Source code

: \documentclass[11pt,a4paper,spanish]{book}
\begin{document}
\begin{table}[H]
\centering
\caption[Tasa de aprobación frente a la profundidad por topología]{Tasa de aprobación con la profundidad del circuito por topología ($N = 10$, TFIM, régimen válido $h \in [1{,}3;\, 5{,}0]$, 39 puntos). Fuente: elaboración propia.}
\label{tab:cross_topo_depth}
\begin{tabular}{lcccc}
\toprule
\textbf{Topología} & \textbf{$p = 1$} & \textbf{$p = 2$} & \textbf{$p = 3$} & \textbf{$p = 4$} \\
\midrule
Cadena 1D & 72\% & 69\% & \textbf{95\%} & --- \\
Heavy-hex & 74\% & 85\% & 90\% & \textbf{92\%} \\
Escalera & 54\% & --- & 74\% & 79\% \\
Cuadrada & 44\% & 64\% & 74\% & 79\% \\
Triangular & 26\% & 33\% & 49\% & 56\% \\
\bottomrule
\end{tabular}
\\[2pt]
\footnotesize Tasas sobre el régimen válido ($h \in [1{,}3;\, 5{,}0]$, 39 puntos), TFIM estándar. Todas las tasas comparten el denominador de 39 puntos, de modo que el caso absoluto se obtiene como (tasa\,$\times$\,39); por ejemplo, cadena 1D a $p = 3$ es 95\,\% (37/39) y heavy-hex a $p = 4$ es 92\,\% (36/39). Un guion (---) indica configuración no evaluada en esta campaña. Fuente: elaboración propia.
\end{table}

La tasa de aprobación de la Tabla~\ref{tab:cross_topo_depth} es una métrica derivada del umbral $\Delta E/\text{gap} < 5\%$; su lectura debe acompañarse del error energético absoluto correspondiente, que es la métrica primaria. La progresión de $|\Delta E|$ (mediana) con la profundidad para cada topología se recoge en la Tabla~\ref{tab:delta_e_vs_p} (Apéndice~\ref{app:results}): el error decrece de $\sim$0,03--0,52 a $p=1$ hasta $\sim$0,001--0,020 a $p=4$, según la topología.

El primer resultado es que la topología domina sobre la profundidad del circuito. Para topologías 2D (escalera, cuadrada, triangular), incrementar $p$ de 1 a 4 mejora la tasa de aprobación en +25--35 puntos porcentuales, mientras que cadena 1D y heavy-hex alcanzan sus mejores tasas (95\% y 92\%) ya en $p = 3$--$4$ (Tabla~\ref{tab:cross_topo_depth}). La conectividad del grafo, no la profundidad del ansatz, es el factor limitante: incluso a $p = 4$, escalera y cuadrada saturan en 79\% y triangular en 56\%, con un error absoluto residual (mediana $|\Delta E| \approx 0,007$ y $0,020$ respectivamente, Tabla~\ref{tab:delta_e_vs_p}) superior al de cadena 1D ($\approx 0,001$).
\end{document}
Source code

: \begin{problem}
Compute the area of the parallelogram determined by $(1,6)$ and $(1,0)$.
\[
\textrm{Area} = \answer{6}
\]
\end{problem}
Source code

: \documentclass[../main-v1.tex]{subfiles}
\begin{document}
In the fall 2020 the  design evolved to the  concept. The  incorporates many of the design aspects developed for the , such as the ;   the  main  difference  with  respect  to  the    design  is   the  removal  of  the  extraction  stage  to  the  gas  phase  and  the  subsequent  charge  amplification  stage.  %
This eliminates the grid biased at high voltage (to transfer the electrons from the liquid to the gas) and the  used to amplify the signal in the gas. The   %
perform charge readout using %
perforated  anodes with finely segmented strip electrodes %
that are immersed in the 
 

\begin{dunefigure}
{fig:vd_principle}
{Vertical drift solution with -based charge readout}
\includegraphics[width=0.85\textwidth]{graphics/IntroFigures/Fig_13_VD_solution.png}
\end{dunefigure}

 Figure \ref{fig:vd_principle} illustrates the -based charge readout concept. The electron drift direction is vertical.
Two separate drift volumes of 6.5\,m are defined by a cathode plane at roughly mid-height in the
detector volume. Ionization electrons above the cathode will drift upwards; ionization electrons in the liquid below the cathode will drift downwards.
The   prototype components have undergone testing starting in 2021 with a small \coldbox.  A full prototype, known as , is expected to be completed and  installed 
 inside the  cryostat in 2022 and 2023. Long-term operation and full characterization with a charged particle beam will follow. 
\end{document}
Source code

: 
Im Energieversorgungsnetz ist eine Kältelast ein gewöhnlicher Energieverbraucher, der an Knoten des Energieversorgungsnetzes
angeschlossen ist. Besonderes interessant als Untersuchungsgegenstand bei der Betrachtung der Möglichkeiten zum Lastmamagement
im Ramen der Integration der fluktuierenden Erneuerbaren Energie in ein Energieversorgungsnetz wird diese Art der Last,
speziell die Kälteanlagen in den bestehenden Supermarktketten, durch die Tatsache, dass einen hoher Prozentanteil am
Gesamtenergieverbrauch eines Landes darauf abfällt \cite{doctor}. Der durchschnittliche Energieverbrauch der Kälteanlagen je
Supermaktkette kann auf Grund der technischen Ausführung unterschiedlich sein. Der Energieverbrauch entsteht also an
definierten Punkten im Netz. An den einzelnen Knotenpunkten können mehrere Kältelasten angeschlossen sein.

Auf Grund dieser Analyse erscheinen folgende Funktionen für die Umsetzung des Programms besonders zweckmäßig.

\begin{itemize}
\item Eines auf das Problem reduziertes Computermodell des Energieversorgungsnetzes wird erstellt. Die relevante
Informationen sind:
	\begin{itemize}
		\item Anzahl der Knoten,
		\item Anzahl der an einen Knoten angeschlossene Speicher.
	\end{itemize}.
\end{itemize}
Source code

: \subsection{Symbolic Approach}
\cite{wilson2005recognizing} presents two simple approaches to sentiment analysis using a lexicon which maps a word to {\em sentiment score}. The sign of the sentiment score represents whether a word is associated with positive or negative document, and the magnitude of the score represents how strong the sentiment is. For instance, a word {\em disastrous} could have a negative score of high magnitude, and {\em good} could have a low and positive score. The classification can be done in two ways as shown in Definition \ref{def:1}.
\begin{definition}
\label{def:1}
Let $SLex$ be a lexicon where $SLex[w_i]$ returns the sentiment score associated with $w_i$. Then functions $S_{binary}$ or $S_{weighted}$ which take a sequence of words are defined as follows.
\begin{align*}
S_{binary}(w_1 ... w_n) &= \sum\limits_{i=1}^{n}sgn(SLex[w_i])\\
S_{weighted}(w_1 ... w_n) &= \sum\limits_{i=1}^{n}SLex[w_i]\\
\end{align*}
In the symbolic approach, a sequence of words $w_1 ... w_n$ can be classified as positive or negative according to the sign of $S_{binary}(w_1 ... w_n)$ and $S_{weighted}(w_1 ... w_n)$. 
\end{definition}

+===+

• AIM OF THE EXERCISE: Every entry needs to be written out again, exactly as given.

• PROBLEM SOLUTION:
Source code

: \documentclass[11pt,a4paper,spanish]{book}
\begin{document}
\begin{table}[H]
\centering
\caption[Tasa de aprobación frente a la profundidad por topología]{Tasa de aprobación con la profundidad del circuito por topología ($N = 10$, TFIM, régimen válido $h \in [1{,}3;\, 5{,}0]$, 39 puntos). Fuente: elaboración propia.}
\label{tab:cross_topo_depth}
\begin{tabular}{lcccc}
\toprule
\textbf{Topología} & \textbf{$p = 1$} & \textbf{$p = 2$} & \textbf{$p = 3$} & \textbf{$p = 4$} \\
\midrule
Cadena 1D & 72\% & 69\% & \textbf{95\%} & --- \\
Heavy-hex & 74\% & 85\% & 90\% & \textbf{92\%} \\
Escalera & 54\% & --- & 74\% & 79\% \\
Cuadrada & 44\% & 64\% & 74\% & 79\% \\
Triangular & 26\% & 33\% & 49\% & 56\% \\
\bottomrule
\end{tabular}
\\[2pt]
\footnotesize Tasas sobre el régimen válido ($h \in [1{,}3;\, 5{,}0]$, 39 puntos), TFIM estándar. Todas las tasas comparten el denominador de 39 puntos, de modo que el caso absoluto se obtiene como (tasa\,$\times$\,39); por ejemplo, cadena 1D a $p = 3$ es 95\,\% (37/39) y heavy-hex a $p = 4$ es 92\,\% (36/39). Un guion (---) indica configuración no evaluada en esta campaña. Fuente: elaboración propia.
\end{table}

La tasa de aprobación de la Tabla~\ref{tab:cross_topo_depth} es una métrica derivada del umbral $\Delta E/\text{gap} < 5\%$; su lectura debe acompañarse del error energético absoluto correspondiente, que es la métrica primaria. La progresión de $|\Delta E|$ (mediana) con la profundidad para cada topología se recoge en la Tabla~\ref{tab:delta_e_vs_p} (Apéndice~\ref{app:results}): el error decrece de $\sim$0,03--0,52 a $p=1$ hasta $\sim$0,001--0,020 a $p=4$, según la topología.

El primer resultado es que la topología domina sobre la profundidad del circuito. Para topologías 2D (escalera, cuadrada, triangular), incrementar $p$ de 1 a 4 mejora la tasa de aprobación en +25--35 puntos porcentuales, mientras que cadena 1D y heavy-hex alcanzan sus mejores tasas (95\% y 92\%) ya en $p = 3$--$4$ (Tabla~\ref{tab:cross_topo_depth}). La conectividad del grafo, no la profundidad del ansatz, es el factor limitante: incluso a $p = 4$, escalera y cuadrada saturan en 79\% y triangular en 56\%, con un error absoluto residual (mediana $|\Delta E| \approx 0,007$ y $0,020$ respectivamente, Tabla~\ref{tab:delta_e_vs_p}) superior al de cadena 1D ($\approx 0,001$).
\end{document}
Source code

: \begin{problem}
Compute the area of the parallelogram determined by $(1,6)$ and $(1,0)$.
\[
\textrm{Area} = \answer{6}
\]
\end{problem}
Source code

: \documentclass[../main-v1.tex]{subfiles}
\begin{document}
In the fall 2020 the  design evolved to the  concept. The  incorporates many of the design aspects developed for the , such as the ;   the  main  difference  with  respect  to  the    design  is   the  removal  of  the  extraction  stage  to  the  gas  phase  and  the  subsequent  charge  amplification  stage.  %
This eliminates the grid biased at high voltage (to transfer the electrons from the liquid to the gas) and the  used to amplify the signal in the gas. The   %
perform charge readout using %
perforated  anodes with finely segmented strip electrodes %
that are immersed in the 
 

\begin{dunefigure}
{fig:vd_principle}
{Vertical drift solution with -based charge readout}
\includegraphics[width=0.85\textwidth]{graphics/IntroFigures/Fig_13_VD_solution.png}
\end{dunefigure}

 Figure \ref{fig:vd_principle} illustrates the -based charge readout concept. The electron drift direction is vertical.
Two separate drift volumes of 6.5\,m are defined by a cathode plane at roughly mid-height in the
detector volume. Ionization electrons above the cathode will drift upwards; ionization electrons in the liquid below the cathode will drift downwards.
The   prototype components have undergone testing starting in 2021 with a small \coldbox.  A full prototype, known as , is expected to be completed and  installed 
 inside the  cryostat in 2022 and 2023. Long-term operation and full characterization with a charged particle beam will follow. 
\end{document}
Source code

: 
Im Energieversorgungsnetz ist eine Kältelast ein gewöhnlicher Energieverbraucher, der an Knoten des Energieversorgungsnetzes
angeschlossen ist. Besonderes interessant als Untersuchungsgegenstand bei der Betrachtung der Möglichkeiten zum Lastmamagement
im Ramen der Integration der fluktuierenden Erneuerbaren Energie in ein Energieversorgungsnetz wird diese Art der Last,
speziell die Kälteanlagen in den bestehenden Supermarktketten, durch die Tatsache, dass einen hoher Prozentanteil am
Gesamtenergieverbrauch eines Landes darauf abfällt \cite{doctor}. Der durchschnittliche Energieverbrauch der Kälteanlagen je
Supermaktkette kann auf Grund der technischen Ausführung unterschiedlich sein. Der Energieverbrauch entsteht also an
definierten Punkten im Netz. An den einzelnen Knotenpunkten können mehrere Kältelasten angeschlossen sein.

Auf Grund dieser Analyse erscheinen folgende Funktionen für die Umsetzung des Programms besonders zweckmäßig.

\begin{itemize}
\item Eines auf das Problem reduziertes Computermodell des Energieversorgungsnetzes wird erstellt. Die relevante
Informationen sind:
	\begin{itemize}
		\item Anzahl der Knoten,
		\item Anzahl der an einen Knoten angeschlossene Speicher.
	\end{itemize}.
\end{itemize}
Source code

: \subsection{Symbolic Approach}
\cite{wilson2005recognizing} presents two simple approaches to sentiment analysis using a lexicon which maps a word to {\em sentiment score}. The sign of the sentiment score represents whether a word is associated with positive or negative document, and the magnitude of the score represents how strong the sentiment is. For instance, a word {\em disastrous} could have a negative score of high magnitude, and {\em good} could have a low and positive score. The classification can be done in two ways as shown in Definition \ref{def:1}.
\begin{definition}
\label{def:1}
Let $SLex$ be a lexicon where $SLex[w_i]$ returns the sentiment score associated with $w_i$. Then functions $S_{binary}$ or $S_{weighted}$ which take a sequence of words are defined as follows.
\begin{align*}
S_{binary}(w_1 ... w_n) &= \sum\limits_{i=1}^{n}sgn(SLex[w_i])\\
S_{weighted}(w_1 ... w_n) &= \sum\limits_{i=1}^{n}SLex[w_i]\\
\end{align*}
In the symbolic approach, a sequence of words $w_1 ... w_n$ can be classified as positive or negative according to the sign of $S_{binary}(w_1 ... w_n)$ and $S_{weighted}(w_1 ... w_n)$. 
\end{definition}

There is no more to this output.